Donald Trump will likely dial back some of the antitrust

policies pursued under the administration of President Joe

Biden, potentially including a bid to break up Alphabet's

Google over its dominance in online search, experts

said.

Trump is expected to continue cases against Big Tech,

several of which began in his first term, but his recent

skepticism about a potential Google breakup highlights the power

he will hold over how those cases are run.

"If you do that, are you going to destroy the company? What

you can do without breaking it up is make sure it's more fair,"

he said at an event in Chicago in October.

The U.S. Department of Justice is currently pursuing two

antimonopoly cases against Google - one over search and another

over advertising technology, as well as a case against Apple ( AAPL )

. The U.S. Federal Trade Commission is suing Meta

Platforms ( META ) and Amazon.com ( AMZN ).

The DOJ has laid out a range of potential remedies in the

search case, including making Google divest parts of its

business such as the Chrome Web browser and ending agreements

that make it the default search engine on devices like Apple's ( AAPL )

iPhone.

But the trial over those fixes will not happen until April

2025, with a final ruling likely in August. That gives Trump and

the DOJ time to change course if they choose, said William

Kovacic, a law professor at George Washington University.

"He is certainly in the position to control the DOJ's

disposition of the remedies phase," said Kovacic, who chaired

the Federal Trade Commission under then-president George W.

Bush.

Trump is also likely to pull back on some policies that have

irritated dealmakers under the Biden administration, attorneys

said. One is a reluctance to settle with merging companies,

which was previously common and let companies address

competition problems that agencies raised about deals by taking

actions like selling part of the business.

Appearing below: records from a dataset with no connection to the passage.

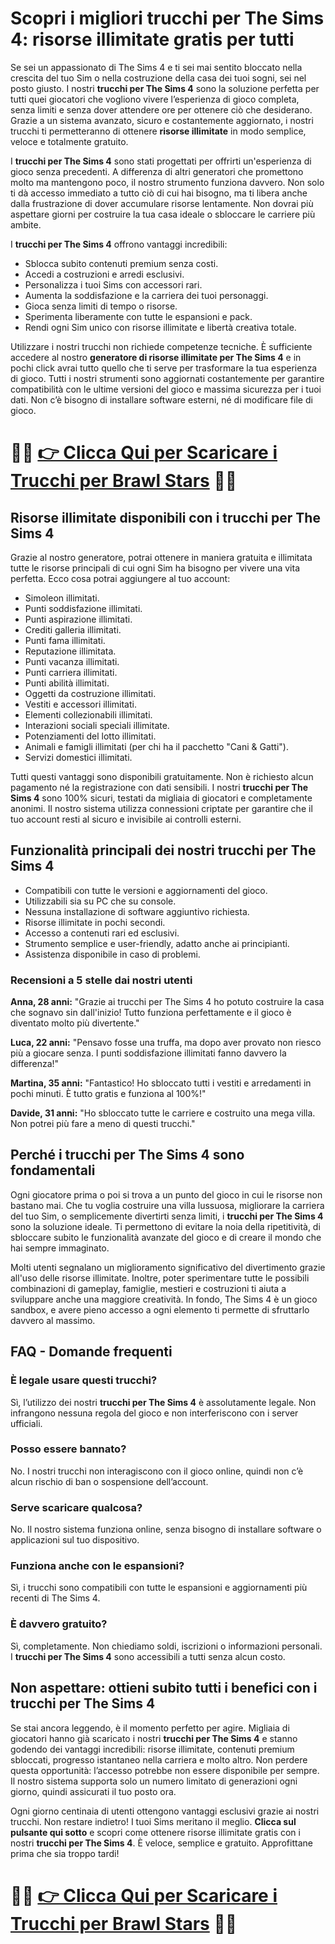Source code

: <h1>Scopri i migliori trucchi per The Sims 4: risorse illimitate gratis per tutti</h1>

<p>Se sei un appassionato di The Sims 4 e ti sei mai sentito bloccato nella crescita del tuo Sim o nella costruzione della casa dei tuoi sogni, sei nel posto giusto. I nostri <strong>trucchi per The Sims 4</strong> sono la soluzione perfetta per tutti quei giocatori che vogliono vivere l’esperienza di gioco completa, senza limiti e senza dover attendere ore per ottenere ciò che desiderano. Grazie a un sistema avanzato, sicuro e costantemente aggiornato, i nostri trucchi ti permetteranno di ottenere <strong>risorse illimitate</strong> in modo semplice, veloce e totalmente gratuito.</p>

<p>I <strong>trucchi per The Sims 4</strong> sono stati progettati per offrirti un'esperienza di gioco senza precedenti. A differenza di altri generatori che promettono molto ma mantengono poco, il nostro strumento funziona davvero. Non solo ti dà accesso immediato a tutto ciò di cui hai bisogno, ma ti libera anche dalla frustrazione di dover accumulare risorse lentamente. Non dovrai più aspettare giorni per costruire la tua casa ideale o sbloccare le carriere più ambite.</p>

<p>I <strong>trucchi per The Sims 4</strong> offrono vantaggi incredibili:</p>

<ul>
<li>Sblocca subito contenuti premium senza costi.</li>
<li>Accedi a costruzioni e arredi esclusivi.</li>
<li>Personalizza i tuoi Sims con accessori rari.</li>
<li>Aumenta la soddisfazione e la carriera dei tuoi personaggi.</li>
<li>Gioca senza limiti di tempo o risorse.</li>
<li>Sperimenta liberamente con tutte le espansioni e pack.</li>
<li>Rendi ogni Sim unico con risorse illimitate e libertà creativa totale.</li>
</ul>

<p>Utilizzare i nostri trucchi non richiede competenze tecniche. È sufficiente accedere al nostro <strong>generatore di risorse illimitate per The Sims 4</strong> e in pochi click avrai tutto quello che ti serve per trasformare la tua esperienza di gioco. Tutti i nostri strumenti sono aggiornati costantemente per garantire compatibilità con le ultime versioni del gioco e massima sicurezza per i tuoi dati. Non c’è bisogno di installare software esterni, né di modificare file di gioco.</p>

# 🔴🔴 **[👉 Clicca Qui per Scaricare i Trucchi per Brawl Stars](https://tinyurl.com/SwipeShiftStudio)** 🔴🔴

<h2>Risorse illimitate disponibili con i trucchi per The Sims 4</h2>

<p>Grazie al nostro generatore, potrai ottenere in maniera gratuita e illimitata tutte le risorse principali di cui ogni Sim ha bisogno per vivere una vita perfetta. Ecco cosa potrai aggiungere al tuo account:</p>

<ul>
<li>Simoleon illimitati.</li>
<li>Punti soddisfazione illimitati.</li>
<li>Punti aspirazione illimitati.</li>
<li>Crediti galleria illimitati.</li>
<li>Punti fama illimitati.</li>
<li>Reputazione illimitata.</li>
<li>Punti vacanza illimitati.</li>
<li>Punti carriera illimitati.</li>
<li>Punti abilità illimitati.</li>
<li>Oggetti da costruzione illimitati.</li>
<li>Vestiti e accessori illimitati.</li>
<li>Elementi collezionabili illimitati.</li>
<li>Interazioni sociali speciali illimitate.</li>
<li>Potenziamenti del lotto illimitati.</li>
<li>Animali e famigli illimitati (per chi ha il pacchetto "Cani & Gatti").</li>
<li>Servizi domestici illimitati.</li>
</ul>

<p>Tutti questi vantaggi sono disponibili gratuitamente. Non è richiesto alcun pagamento né la registrazione con dati sensibili. I nostri <strong>trucchi per The Sims 4</strong> sono 100% sicuri, testati da migliaia di giocatori e completamente anonimi. Il nostro sistema utilizza connessioni criptate per garantire che il tuo account resti al sicuro e invisibile ai controlli esterni.</p>

<h2>Funzionalità principali dei nostri trucchi per The Sims 4</h2>

<ul>
<li>Compatibili con tutte le versioni e aggiornamenti del gioco.</li>
<li>Utilizzabili sia su PC che su console.</li>
<li>Nessuna installazione di software aggiuntivo richiesta.</li>
<li>Risorse illimitate in pochi secondi.</li>
<li>Accesso a contenuti rari ed esclusivi.</li>
<li>Strumento semplice e user-friendly, adatto anche ai principianti.</li>
<li>Assistenza disponibile in caso di problemi.</li>
</ul>

<h3>Recensioni a 5 stelle dai nostri utenti</h3>

<p><strong>Anna, 28 anni:</strong> "Grazie ai trucchi per The Sims 4 ho potuto costruire la casa che sognavo sin dall'inizio! Tutto funziona perfettamente e il gioco è diventato molto più divertente."</p>

<p><strong>Luca, 22 anni:</strong> "Pensavo fosse una truffa, ma dopo aver provato non riesco più a giocare senza. I punti soddisfazione illimitati fanno davvero la differenza!"</p>

<p><strong>Martina, 35 anni:</strong> "Fantastico! Ho sbloccato tutti i vestiti e arredamenti in pochi minuti. È tutto gratis e funziona al 100%!"</p>

<p><strong>Davide, 31 anni:</strong> "Ho sbloccato tutte le carriere e costruito una mega villa. Non potrei più fare a meno di questi trucchi."</p>

<h2>Perché i trucchi per The Sims 4 sono fondamentali</h2>

<p>Ogni giocatore prima o poi si trova a un punto del gioco in cui le risorse non bastano mai. Che tu voglia costruire una villa lussuosa, migliorare la carriera del tuo Sim, o semplicemente divertirti senza limiti, i <strong>trucchi per The Sims 4</strong> sono la soluzione ideale. Ti permettono di evitare la noia della ripetitività, di sbloccare subito le funzionalità avanzate del gioco e di creare il mondo che hai sempre immaginato.</p>

<p>Molti utenti segnalano un miglioramento significativo del divertimento grazie all'uso delle risorse illimitate. Inoltre, poter sperimentare tutte le possibili combinazioni di gameplay, famiglie, mestieri e costruzioni ti aiuta a sviluppare anche una maggiore creatività. In fondo, The Sims 4 è un gioco sandbox, e avere pieno accesso a ogni elemento ti permette di sfruttarlo davvero al massimo.</p>

<h2>FAQ - Domande frequenti</h2>

<h3>È legale usare questi trucchi?</h3>
<p>Sì, l’utilizzo dei nostri <strong>trucchi per The Sims 4</strong> è assolutamente legale. Non infrangono nessuna regola del gioco e non interferiscono con i server ufficiali.</p>

<h3>Posso essere bannato?</h3>
<p>No. I nostri trucchi non interagiscono con il gioco online, quindi non c’è alcun rischio di ban o sospensione dell’account.</p>

<h3>Serve scaricare qualcosa?</h3>
<p>No. Il nostro sistema funziona online, senza bisogno di installare software o applicazioni sul tuo dispositivo.</p>

<h3>Funziona anche con le espansioni?</h3>
<p>Sì, i trucchi sono compatibili con tutte le espansioni e aggiornamenti più recenti di The Sims 4.</p>

<h3>È davvero gratuito?</h3>
<p>Sì, completamente. Non chiediamo soldi, iscrizioni o informazioni personali. I <strong>trucchi per The Sims 4</strong> sono accessibili a tutti senza alcun costo.</p>

<h2>Non aspettare: ottieni subito tutti i benefici con i trucchi per The Sims 4</h2>

<p>Se stai ancora leggendo, è il momento perfetto per agire. Migliaia di giocatori hanno già scaricato i nostri <strong>trucchi per The Sims 4</strong> e stanno godendo dei vantaggi incredibili: risorse illimitate, contenuti premium sbloccati, progresso istantaneo nella carriera e molto altro. Non perdere questa opportunità: l’accesso potrebbe non essere disponibile per sempre. Il nostro sistema supporta solo un numero limitato di generazioni ogni giorno, quindi assicurati il tuo posto ora.</p>

<p>Ogni giorno centinaia di utenti ottengono vantaggi esclusivi grazie ai nostri trucchi. Non restare indietro! I tuoi Sims meritano il meglio. <strong>Clicca sul pulsante qui sotto</strong> e scopri come ottenere risorse illimitate gratis con i nostri <strong>trucchi per The Sims 4</strong>. È veloce, semplice e gratuito. Approfittane prima che sia troppo tardi!</p>

# 🔴🔴 **[👉 Clicca Qui per Scaricare i Trucchi per Brawl Stars](https://tinyurl.com/SwipeShiftStudio)** 🔴🔴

The FTC and DOJ would likely scrap merger review guidelines

crafted under Biden, said Jon Dubrow, a partner at law firm

McDermott Will & Emery.

"The 2023 merger guidelines were very hostile to mergers and

acquisitions," he said, echoing a view widely held on Wall

Street.

The FTC's ban on most noncompete clauses in

employer-employee contracts could be more vulnerable to a

lawsuit brought by the U.S. Chamber of Commerce, if the FTC

votes not to defend it.

About 30 million people, or 20% of U.S. workers, have signed

noncompetes, according to the FTC. The agency is currently

appealing a court ruling that blocked the rule.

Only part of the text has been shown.